A Dança das Andorinhas é um livro autobiográfico no seguimento de obras como o mundialmente conhecido Persépolis. Aborda temas e conflitos similares, neste caso a guerra no Líbano na década de 80, onde a autora nasceu e viveu parte da sua infância. Summer Blonde, por sua vez, colecciona quatro histórias de Adrian Tomine para a revista Optic Nerve, cada qual focando jovens urbanos com problemas que constituem variações de depressão, dificuldades sexuais e incapacidade de relacionamentos pessoais.
O local onde nascemos é a primeira (e maior) sorte da nossa vida. Viver a infância ou adolescência em palcos de guerra como o Líbano cria-nos espaço no nosso tempo para termos uma abordagem diferente. Zeina e a sua família, na narrativa deste livro, estão confinados a um pequeno quarto da sua casa.
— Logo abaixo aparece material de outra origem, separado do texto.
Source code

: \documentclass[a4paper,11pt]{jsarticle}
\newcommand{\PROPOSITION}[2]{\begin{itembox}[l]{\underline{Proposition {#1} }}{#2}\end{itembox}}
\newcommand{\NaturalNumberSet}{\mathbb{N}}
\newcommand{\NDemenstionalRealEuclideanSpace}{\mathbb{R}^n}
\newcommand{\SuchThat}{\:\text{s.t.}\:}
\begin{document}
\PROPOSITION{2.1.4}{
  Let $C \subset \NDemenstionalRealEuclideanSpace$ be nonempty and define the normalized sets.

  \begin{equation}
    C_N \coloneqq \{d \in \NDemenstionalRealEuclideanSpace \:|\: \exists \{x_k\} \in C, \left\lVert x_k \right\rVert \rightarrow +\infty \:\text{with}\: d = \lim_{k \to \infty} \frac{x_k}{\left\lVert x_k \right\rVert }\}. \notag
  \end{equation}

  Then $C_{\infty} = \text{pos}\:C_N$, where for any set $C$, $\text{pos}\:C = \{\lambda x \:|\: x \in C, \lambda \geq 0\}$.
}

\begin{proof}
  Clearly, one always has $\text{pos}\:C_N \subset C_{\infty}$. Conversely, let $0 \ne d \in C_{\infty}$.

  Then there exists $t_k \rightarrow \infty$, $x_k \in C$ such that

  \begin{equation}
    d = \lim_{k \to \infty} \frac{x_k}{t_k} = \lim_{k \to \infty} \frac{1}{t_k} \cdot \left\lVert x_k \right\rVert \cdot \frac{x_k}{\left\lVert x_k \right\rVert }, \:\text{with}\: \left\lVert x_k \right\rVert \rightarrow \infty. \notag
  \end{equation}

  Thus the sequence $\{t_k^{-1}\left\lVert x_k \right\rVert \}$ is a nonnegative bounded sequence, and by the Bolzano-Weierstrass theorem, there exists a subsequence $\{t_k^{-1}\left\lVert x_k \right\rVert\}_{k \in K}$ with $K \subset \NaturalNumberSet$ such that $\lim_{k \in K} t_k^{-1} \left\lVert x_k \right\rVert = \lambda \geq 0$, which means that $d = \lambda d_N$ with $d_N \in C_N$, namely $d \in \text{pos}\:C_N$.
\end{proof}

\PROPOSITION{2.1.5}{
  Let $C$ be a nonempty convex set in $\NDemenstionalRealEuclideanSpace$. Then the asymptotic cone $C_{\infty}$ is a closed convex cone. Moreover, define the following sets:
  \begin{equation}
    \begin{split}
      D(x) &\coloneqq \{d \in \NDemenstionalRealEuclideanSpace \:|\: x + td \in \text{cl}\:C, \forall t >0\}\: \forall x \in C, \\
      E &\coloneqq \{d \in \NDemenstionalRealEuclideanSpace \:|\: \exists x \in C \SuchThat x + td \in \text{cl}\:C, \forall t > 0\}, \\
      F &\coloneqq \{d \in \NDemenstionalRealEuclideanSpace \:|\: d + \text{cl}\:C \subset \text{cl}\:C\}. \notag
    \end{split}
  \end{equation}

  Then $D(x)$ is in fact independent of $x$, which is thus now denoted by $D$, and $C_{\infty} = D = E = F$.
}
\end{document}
Apenas refugiados nele podem sobreviver a snipers e bombardeamentos constantes que ocorrem nas ruas. Cada acto, por mais simples e corriqueiro que seja, é difícil. Por isso agarram-se ao mais importante, à vida, e nela constroem um muro de esperança de sobrevivência, seu e dos que amam. Em Summer Blonde, os adolescentes ou jovens adultos (no conceito deste nosso século XXI) vivem em conforto relativo e imersos em problemas existenciais que advêm da incapacidade de lidar com um mundo aparentemente pacífico. Não tenhamos duvidas que ambos lidam com conflitos entre pessoas, apenas a escalas de desespero e violência completamente diferentes. Não existe invalidação de um em prol de outro (até porque diminui ambos), mas é interessante colocar em perspectiva as dificuldades num mundo de paz quando comparado com um mundo de guerra. Num existe vida, noutro apenas morte. Em ambos existe redenção e esperança como o ultimo motivador mas num ela funciona efectivamente como supremo conforto.
Este pequeníssimo parágrafo nada é mais que um ponto de vista pessoal e inconclusivo. A qualidade destas obras nada tem a ver com o que escolhem narrar. As duas são superiores. Zeina e Tomine são autores em todos os poros do seu corpo e espero que continuem a trabalhar no ponto geográfico das suas vidas, para que assim possamos desfrutar da riqueza dos seus pontos de vista.
(PS - Um enorme parabéns à Levoir por mais esta colecção de Novelas Gráficas).